Whether it’s the years of listening to Ron Santo‘s thinly-veiled disdain or my own aversion to any team from New York, I thoroughly enjoy watching the Mets suffer. With the way the team from Queens has provided an unending stream of hilarity as a result of its bumbling antics, you’d think the Farrelly brothers were running the front office. Even Steve Cohen’s tycoonery hasn’t been able to forestall his organization’s buffoonery, especially when the Cubs are involved.
The Mets led the NL East throughout much of the season, winning at a solid clip despite missing co-aces Jacob deGrom and Max Scherzer for a good chunk of that time. They held a 1.5-game lead on the Braves as of September 11, but it was down to 0.5 games three days later. Now the Mets are a Wild Card team after finishing with 101 wins and losing the tie-breaker to their division foes.
Some might say it’s because the more dysfunctional New York team dropped three straight to the Braves late in the season, but Pete Alonso knows the truth.
“Well, to be honest with you, people look at the Atlanta series and they think that was the determining factor,” Alonso told reporters on Thursday. “But to be honest with you, we got swept by the Cubs like three weeks prior. So if we didn’t get swept, if we had one more game — or if you look at, I don’t know, the 60-some other games where it was close, tough-fought game but we didn’t come through.”

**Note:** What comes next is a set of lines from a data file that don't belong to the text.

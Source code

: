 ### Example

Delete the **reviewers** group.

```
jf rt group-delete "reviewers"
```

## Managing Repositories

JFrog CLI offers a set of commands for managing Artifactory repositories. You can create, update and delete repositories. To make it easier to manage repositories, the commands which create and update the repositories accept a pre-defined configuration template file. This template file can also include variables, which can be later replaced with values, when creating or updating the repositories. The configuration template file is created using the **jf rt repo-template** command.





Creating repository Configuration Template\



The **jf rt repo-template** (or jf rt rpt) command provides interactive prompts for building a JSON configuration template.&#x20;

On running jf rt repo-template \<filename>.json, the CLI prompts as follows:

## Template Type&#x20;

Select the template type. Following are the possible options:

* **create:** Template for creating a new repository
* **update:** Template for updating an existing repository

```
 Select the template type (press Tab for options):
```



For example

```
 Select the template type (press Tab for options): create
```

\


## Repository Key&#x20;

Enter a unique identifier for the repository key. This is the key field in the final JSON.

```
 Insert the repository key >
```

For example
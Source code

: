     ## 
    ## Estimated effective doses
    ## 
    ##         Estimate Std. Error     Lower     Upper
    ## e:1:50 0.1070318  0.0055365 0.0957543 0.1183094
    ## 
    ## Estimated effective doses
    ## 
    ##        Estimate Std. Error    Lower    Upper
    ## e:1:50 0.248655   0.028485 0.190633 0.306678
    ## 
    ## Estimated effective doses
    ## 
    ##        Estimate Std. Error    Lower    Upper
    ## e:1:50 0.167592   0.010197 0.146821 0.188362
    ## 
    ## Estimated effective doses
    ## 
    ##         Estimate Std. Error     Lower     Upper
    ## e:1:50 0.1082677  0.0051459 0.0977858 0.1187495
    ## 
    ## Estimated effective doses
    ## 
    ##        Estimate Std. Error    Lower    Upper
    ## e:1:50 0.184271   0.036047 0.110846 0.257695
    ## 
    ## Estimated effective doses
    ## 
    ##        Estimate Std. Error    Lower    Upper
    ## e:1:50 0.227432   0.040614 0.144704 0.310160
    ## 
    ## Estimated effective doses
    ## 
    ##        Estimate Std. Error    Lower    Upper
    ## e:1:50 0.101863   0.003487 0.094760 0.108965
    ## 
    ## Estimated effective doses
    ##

He’s right, the Cubs were definitely the stumbling block that kept the Mets from a bye and now has them trying to kid-glove deGrom’s usage in an attempt to save him for a second round that might not even come. But it wasn’t the sweep in Flushing that sent the Mets’ division hopes down the toilet, it was the front office’s inability to make a move at the deadline.
The Mets looked like a perfect fit for Willson Contreras because their catching was so blatantly subpar and their offense needed a boost. Team leadership, however, was so paralyzed by the fear that they’d be fleeced again like they were in the Pete Crow-Armstrong deal at last year’s deadline that the Cubs had no choice but to break off talks. While the narrative coming from New York was that the Cubs’ asking price was too high, Jon Heyman tells a different story.
According to his latest for the New York Post, the Mets would only “offer the player they have ranked as No. 6 in their organization.” It had been reported that they weren’t willing to move either Francisco Álvarez or Brett Baty, both of whom have since been promoted to the majors, but not even offering any top-5 prospects in talks that included Contreras and closer David Robertson is completely unserious.
It’s nothing short of malpractice for a big-spending team in win-now mode to operate so cautiously with its prospect capital, to use front office parlance. To put it more bluntly, the Mets made some very stupid decisions that appear to have hamstrung them down the stretch and could end up having even more deleterious effects. If they don’t win this year and deGrom opts out to get a better deal elsewhere, hindsight will judge their deadline inactivity even more harshly.
The best part of this whole thing is that the Cubs, who used a hot stretch late in the season to reach 74 wins on the season, are at the heart of this latest example of Metsing. New York was so worried about being hoodwinked that they ended up doing virtually nothing, though we shouldn’t completely discount their acquisition of Mychal Givens. Except that the sidearming righty reliever has not pitched very well following the trade.
It seems like the only people across baseball who couldn’t see this coming were the same ones capable of preventing it. Never change, Mets, please never change.